> _Task objective_
Transcribe the records below. Leave every line exactly as written.
╭──
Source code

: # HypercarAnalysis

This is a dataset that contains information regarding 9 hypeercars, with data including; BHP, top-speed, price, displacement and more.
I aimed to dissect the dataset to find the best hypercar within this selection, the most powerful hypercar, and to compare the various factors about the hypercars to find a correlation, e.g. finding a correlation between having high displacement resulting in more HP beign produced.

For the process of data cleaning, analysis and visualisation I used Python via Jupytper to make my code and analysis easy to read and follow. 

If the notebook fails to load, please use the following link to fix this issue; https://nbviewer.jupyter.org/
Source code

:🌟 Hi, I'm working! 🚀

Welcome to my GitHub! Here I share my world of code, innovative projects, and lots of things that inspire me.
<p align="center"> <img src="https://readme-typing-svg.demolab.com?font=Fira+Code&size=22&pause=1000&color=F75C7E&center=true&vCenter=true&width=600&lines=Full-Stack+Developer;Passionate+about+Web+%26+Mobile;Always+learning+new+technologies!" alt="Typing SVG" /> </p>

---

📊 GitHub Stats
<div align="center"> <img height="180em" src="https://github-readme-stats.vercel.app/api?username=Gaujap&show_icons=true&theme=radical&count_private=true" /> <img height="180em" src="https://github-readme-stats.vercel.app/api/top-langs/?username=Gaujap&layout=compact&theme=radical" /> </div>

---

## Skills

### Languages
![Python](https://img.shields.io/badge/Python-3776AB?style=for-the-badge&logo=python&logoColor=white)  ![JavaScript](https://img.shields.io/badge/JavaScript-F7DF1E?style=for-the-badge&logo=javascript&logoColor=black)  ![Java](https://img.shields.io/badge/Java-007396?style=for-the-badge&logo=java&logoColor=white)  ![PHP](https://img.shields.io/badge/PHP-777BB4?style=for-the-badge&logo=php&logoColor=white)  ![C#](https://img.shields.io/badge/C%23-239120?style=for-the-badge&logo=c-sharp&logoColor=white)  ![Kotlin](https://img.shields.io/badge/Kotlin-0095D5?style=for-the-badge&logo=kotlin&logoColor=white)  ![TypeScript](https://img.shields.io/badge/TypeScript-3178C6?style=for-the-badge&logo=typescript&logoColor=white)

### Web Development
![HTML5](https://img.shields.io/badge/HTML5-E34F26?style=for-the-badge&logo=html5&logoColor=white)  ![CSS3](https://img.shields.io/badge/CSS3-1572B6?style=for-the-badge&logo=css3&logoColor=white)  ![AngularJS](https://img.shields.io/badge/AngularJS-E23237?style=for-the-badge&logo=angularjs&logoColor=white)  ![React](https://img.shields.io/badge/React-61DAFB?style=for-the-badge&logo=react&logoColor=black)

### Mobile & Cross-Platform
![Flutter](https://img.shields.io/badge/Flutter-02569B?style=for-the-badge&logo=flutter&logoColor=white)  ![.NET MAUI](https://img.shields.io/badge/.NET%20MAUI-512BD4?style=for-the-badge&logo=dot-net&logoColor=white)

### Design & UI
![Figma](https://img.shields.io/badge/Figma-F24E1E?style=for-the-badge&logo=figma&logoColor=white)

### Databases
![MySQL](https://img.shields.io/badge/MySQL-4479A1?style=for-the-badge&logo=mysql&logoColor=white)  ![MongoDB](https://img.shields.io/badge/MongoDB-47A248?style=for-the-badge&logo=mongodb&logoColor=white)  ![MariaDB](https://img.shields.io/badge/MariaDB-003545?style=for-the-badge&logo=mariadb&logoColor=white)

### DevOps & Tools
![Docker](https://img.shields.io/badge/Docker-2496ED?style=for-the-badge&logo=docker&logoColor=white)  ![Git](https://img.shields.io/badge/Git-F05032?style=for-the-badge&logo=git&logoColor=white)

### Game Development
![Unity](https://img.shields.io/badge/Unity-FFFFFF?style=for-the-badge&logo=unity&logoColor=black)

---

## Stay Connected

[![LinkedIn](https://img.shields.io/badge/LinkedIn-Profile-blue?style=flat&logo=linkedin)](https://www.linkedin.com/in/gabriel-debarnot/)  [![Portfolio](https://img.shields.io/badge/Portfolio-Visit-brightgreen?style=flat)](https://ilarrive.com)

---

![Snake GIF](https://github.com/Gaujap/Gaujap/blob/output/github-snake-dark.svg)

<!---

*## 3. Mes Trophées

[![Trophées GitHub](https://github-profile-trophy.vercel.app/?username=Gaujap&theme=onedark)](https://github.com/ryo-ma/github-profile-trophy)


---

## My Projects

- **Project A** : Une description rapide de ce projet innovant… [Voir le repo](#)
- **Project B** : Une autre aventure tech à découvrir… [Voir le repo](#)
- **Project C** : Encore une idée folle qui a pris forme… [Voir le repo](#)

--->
╰──
> _Solution to the exercise_
Source code

: # HypercarAnalysis

This is a dataset that contains information regarding 9 hypeercars, with data including; BHP, top-speed, price, displacement and more.
I aimed to dissect the dataset to find the best hypercar within this selection, the most powerful hypercar, and to compare the various factors about the hypercars to find a correlation, e.g. finding a correlation between having high displacement resulting in more HP beign produced.

For the process of data cleaning, analysis and visualisation I used Python via Jupytper to make my code and analysis easy to read and follow. 

If the notebook fails to load, please use the following link to fix this issue; https://nbviewer.jupyter.org/
Source code

:🌟 Hi, I'm working! 🚀

Welcome to my GitHub! Here I share my world of code, innovative projects, and lots of things that inspire me.
<p align="center"> <img src="https://readme-typing-svg.demolab.com?font=Fira+Code&size=22&pause=1000&color=F75C7E&center=true&vCenter=true&width=600&lines=Full-Stack+Developer;Passionate+about+Web+%26+Mobile;Always+learning+new+technologies!" alt="Typing SVG" /> </p>

---

📊 GitHub Stats
<div align="center"> <img height="180em" src="https://github-readme-stats.vercel.app/api?username=Gaujap&show_icons=true&theme=radical&count_private=true" /> <img height="180em" src="https://github-readme-stats.vercel.app/api/top-langs/?username=Gaujap&layout=compact&theme=radical" /> </div>

---

## Skills

### Languages
![Python](https://img.shields.io/badge/Python-3776AB?style=for-the-badge&logo=python&logoColor=white)  ![JavaScript](https://img.shields.io/badge/JavaScript-F7DF1E?style=for-the-badge&logo=javascript&logoColor=black)  ![Java](https://img.shields.io/badge/Java-007396?style=for-the-badge&logo=java&logoColor=white)  ![PHP](https://img.shields.io/badge/PHP-777BB4?style=for-the-badge&logo=php&logoColor=white)  ![C#](https://img.shields.io/badge/C%23-239120?style=for-the-badge&logo=c-sharp&logoColor=white)  ![Kotlin](https://img.shields.io/badge/Kotlin-0095D5?style=for-the-badge&logo=kotlin&logoColor=white)  ![TypeScript](https://img.shields.io/badge/TypeScript-3178C6?style=for-the-badge&logo=typescript&logoColor=white)

### Web Development
![HTML5](https://img.shields.io/badge/HTML5-E34F26?style=for-the-badge&logo=html5&logoColor=white)  ![CSS3](https://img.shields.io/badge/CSS3-1572B6?style=for-the-badge&logo=css3&logoColor=white)  ![AngularJS](https://img.shields.io/badge/AngularJS-E23237?style=for-the-badge&logo=angularjs&logoColor=white)  ![React](https://img.shields.io/badge/React-61DAFB?style=for-the-badge&logo=react&logoColor=black)

### Mobile & Cross-Platform
![Flutter](https://img.shields.io/badge/Flutter-02569B?style=for-the-badge&logo=flutter&logoColor=white)  ![.NET MAUI](https://img.shields.io/badge/.NET%20MAUI-512BD4?style=for-the-badge&logo=dot-net&logoColor=white)

### Design & UI
![Figma](https://img.shields.io/badge/Figma-F24E1E?style=for-the-badge&logo=figma&logoColor=white)

### Databases
![MySQL](https://img.shields.io/badge/MySQL-4479A1?style=for-the-badge&logo=mysql&logoColor=white)  ![MongoDB](https://img.shields.io/badge/MongoDB-47A248?style=for-the-badge&logo=mongodb&logoColor=white)  ![MariaDB](https://img.shields.io/badge/MariaDB-003545?style=for-the-badge&logo=mariadb&logoColor=white)

### DevOps & Tools
![Docker](https://img.shields.io/badge/Docker-2496ED?style=for-the-badge&logo=docker&logoColor=white)  ![Git](https://img.shields.io/badge/Git-F05032?style=for-the-badge&logo=git&logoColor=white)

### Game Development
![Unity](https://img.shields.io/badge/Unity-FFFFFF?style=for-the-badge&logo=unity&logoColor=black)

---

## Stay Connected

[![LinkedIn](https://img.shields.io/badge/LinkedIn-Profile-blue?style=flat&logo=linkedin)](https://www.linkedin.com/in/gabriel-debarnot/)  [![Portfolio](https://img.shields.io/badge/Portfolio-Visit-brightgreen?style=flat)](https://ilarrive.com)

---

![Snake GIF](https://github.com/Gaujap/Gaujap/blob/output/github-snake-dark.svg)

<!---

*## 3. Mes Trophées

[![Trophées GitHub](https://github-profile-trophy.vercel.app/?username=Gaujap&theme=onedark)](https://github.com/ryo-ma/github-profile-trophy)


---

## My Projects

- **Project A** : Une description rapide de ce projet innovant… [Voir le repo](#)
- **Project B** : Une autre aventure tech à découvrir… [Voir le repo](#)
- **Project C** : Encore une idée folle qui a pris forme… [Voir le repo](#)

--->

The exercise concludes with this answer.